Ferdia Kelly, general secretary of the Joint Managerial Body representing almost 400 second-level schools, said the biggest impact is in the loss of year heads, who offer personal supports to students.

“We welcome any alleviation that will be given but we expect a much greater effect this year because of increased retirements.

“It’s hard not to call it a crisis, I was talking last week to the principal of a 200-student school that had six year heads a few years ago but now has only two.

“Year heads play an invaluable role in school management but also in the pastoral care and support of pupils. It has to be detrimental to the quality of a student’s education experience if they get into a scrape and don’t have access to someone they know well who can support them.”

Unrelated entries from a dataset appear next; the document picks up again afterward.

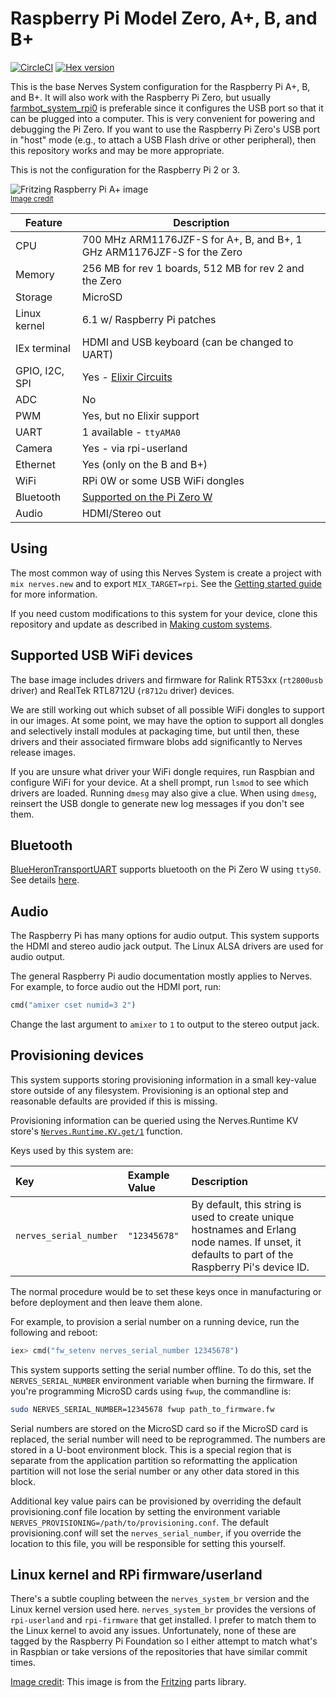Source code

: # Raspberry Pi Model Zero, A+, B, and B+

[![CircleCI](https://circleci.com/gh/farmbot/farmbot_system_rpi.svg?style=svg)](https://circleci.com/gh/farmbot/farmbot_system_rpi)
[![Hex version](https://img.shields.io/hexpm/v/nerves_system_rpi.svg "Hex version")](https://hex.pm/packages/nerves_system_rpi)

This is the base Nerves System configuration for the Raspberry Pi A+, B,
and B+. It will also work with the Raspberry Pi Zero, but usually
[farmbot_system_rpi0](https://github.com/Farmbot-Labs/farmbot_system_rpi0) is
preferable since it configures the USB port so that it can be plugged into
a computer. This is very convenient for powering and debugging the Pi Zero.
If you want to use the Raspberry Pi Zero's USB port in "host" mode (e.g.,
to attach a USB Flash drive or other peripheral), then this repository
works and may be more appropriate.

This is not the configuration for the Raspberry Pi 2 or 3.

![Fritzing Raspberry Pi A+ image](assets/images/raspberry-pi-model-a-plus.png)
<br><sup>[Image credit](#fritzing)</sup>

| Feature              | Description                     |
| -------------------- | ------------------------------- |
| CPU                  | 700 MHz ARM1176JZF-S for A+, B, and B+, 1 GHz ARM1176JZF-S for the Zero  |
| Memory               | 256 MB for rev 1 boards, 512 MB for rev 2 and the Zero  |
| Storage              | MicroSD                         |
| Linux kernel         | 6.1 w/ Raspberry Pi patches     |
| IEx terminal         | HDMI and USB keyboard (can be changed to UART)   |
| GPIO, I2C, SPI       | Yes - [Elixir Circuits](https://github.com/elixir-circuits) |
| ADC                  | No                              |
| PWM                  | Yes, but no Elixir support      |
| UART                 | 1 available - `ttyAMA0`         |
| Camera               | Yes - via rpi-userland          |
| Ethernet             | Yes (only on the B and B+)      |
| WiFi                 | RPi 0W or some USB WiFi dongles |
| Bluetooth            | [Supported on the Pi Zero W](#bluetooth) |
| Audio                | HDMI/Stereo out                 |

## Using

The most common way of using this Nerves System is create a project with `mix
nerves.new` and to export `MIX_TARGET=rpi`. See the [Getting started
guide](https://hexdocs.pm/nerves/getting-started.html#creating-a-new-nerves-app)
for more information.

If you need custom modifications to this system for your device, clone this
repository and update as described in [Making custom
systems](https://hexdocs.pm/nerves/customizing-systems.html).

## Supported USB WiFi devices

The base image includes drivers and firmware for Ralink RT53xx
(`rt2800usb` driver) and RealTek RTL8712U (`r8712u` driver) devices.

We are still working out which subset of all possible WiFi dongles to
support in our images. At some point, we may have the option to support
all dongles and selectively install modules at packaging time, but until
then, these drivers and their associated firmware blobs add significantly
to Nerves release images.

If you are unsure what driver your WiFi dongle requires, run Raspbian and
configure WiFi for your device. At a shell prompt, run `lsmod` to see which
drivers are loaded.  Running `dmesg` may also give a clue. When using `dmesg`,
reinsert the USB dongle to generate new log messages if you don't see them.

## Bluetooth

[BlueHeronTransportUART](https://github.com/blue-heron/blue_heron_transport_uart)
supports bluetooth on the Pi Zero W using `ttyS0`.
See details
[here](https://github.com/nerves-project/nerves_system_rpi0/issues/224#issuecomment-913799838).

## Audio

The Raspberry Pi has many options for audio output. This system supports the
HDMI and stereo audio jack output. The Linux ALSA drivers are used for audio
output.

The general Raspberry Pi audio documentation mostly applies to Nerves. For
example, to force audio out the HDMI port, run:

```elixir
cmd("amixer cset numid=3 2")
```

Change the last argument to `amixer` to `1` to output to the stereo output jack.

## Provisioning devices

This system supports storing provisioning information in a small key-value store
outside of any filesystem. Provisioning is an optional step and reasonable
defaults are provided if this is missing.

Provisioning information can be queried using the Nerves.Runtime KV store's
[`Nerves.Runtime.KV.get/1`](https://hexdocs.pm/nerves_runtime/Nerves.Runtime.KV.html#get/1)
function.

Keys used by this system are:

Key                    | Example Value     | Description
:--------------------- | :---------------- | :----------
`nerves_serial_number` | `"12345678"`      | By default, this string is used to create unique hostnames and Erlang node names. If unset, it defaults to part of the Raspberry Pi's device ID.

The normal procedure would be to set these keys once in manufacturing or before
deployment and then leave them alone.

For example, to provision a serial number on a running device, run the following
and reboot:

```elixir
iex> cmd("fw_setenv nerves_serial_number 12345678")
```

This system supports setting the serial number offline. To do this, set the
`NERVES_SERIAL_NUMBER` environment variable when burning the firmware. If you're
programming MicroSD cards using `fwup`, the commandline is:

```sh
sudo NERVES_SERIAL_NUMBER=12345678 fwup path_to_firmware.fw
```

Serial numbers are stored on the MicroSD card so if the MicroSD card is
replaced, the serial number will need to be reprogrammed. The numbers are stored
in a U-boot environment block. This is a special region that is separate from
the application partition so reformatting the application partition will not
lose the serial number or any other data stored in this block.

Additional key value pairs can be provisioned by overriding the default
provisioning.conf file location by setting the environment variable
`NERVES_PROVISIONING=/path/to/provisioning.conf`. The default provisioning.conf
will set the `nerves_serial_number`, if you override the location to this file,
you will be responsible for setting this yourself.

## Linux kernel and RPi firmware/userland

There's a subtle coupling between the `nerves_system_br` version and the Linux
kernel version used here. `nerves_system_br` provides the versions of
`rpi-userland` and `rpi-firmware` that get installed. I prefer to match them to
the Linux kernel to avoid any issues. Unfortunately, none of these are tagged by
the Raspberry Pi Foundation so I either attempt to match what's in Raspbian or
take versions of the repositories that have similar commit times.

[Image credit](#fritzing): This image is from the [Fritzing](http://fritzing.org/home/) parts library.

The moratorium has led to the proportion of teachers with a paid post of responsibility fall from half to about 45% in primary schools and 42% of those at second level.

A special duties teacher is paid an annual allowance of €3,769 and an assistant principal receives €8,520.

Mr Kelly said the slight alleviations will only put a sticking-plaster on the situation but schools are willing to negotiate a more effective middle management structure to replace the existing one.

About 700 primary teachers have retired or indicated they will leave early up to the end of August, 130 more than at the same time last year.

The Irish National Teachers’ Organisation said it is vital for the Department of Education to respond quicker to schools’ requests that they be allowed to fill vacancies.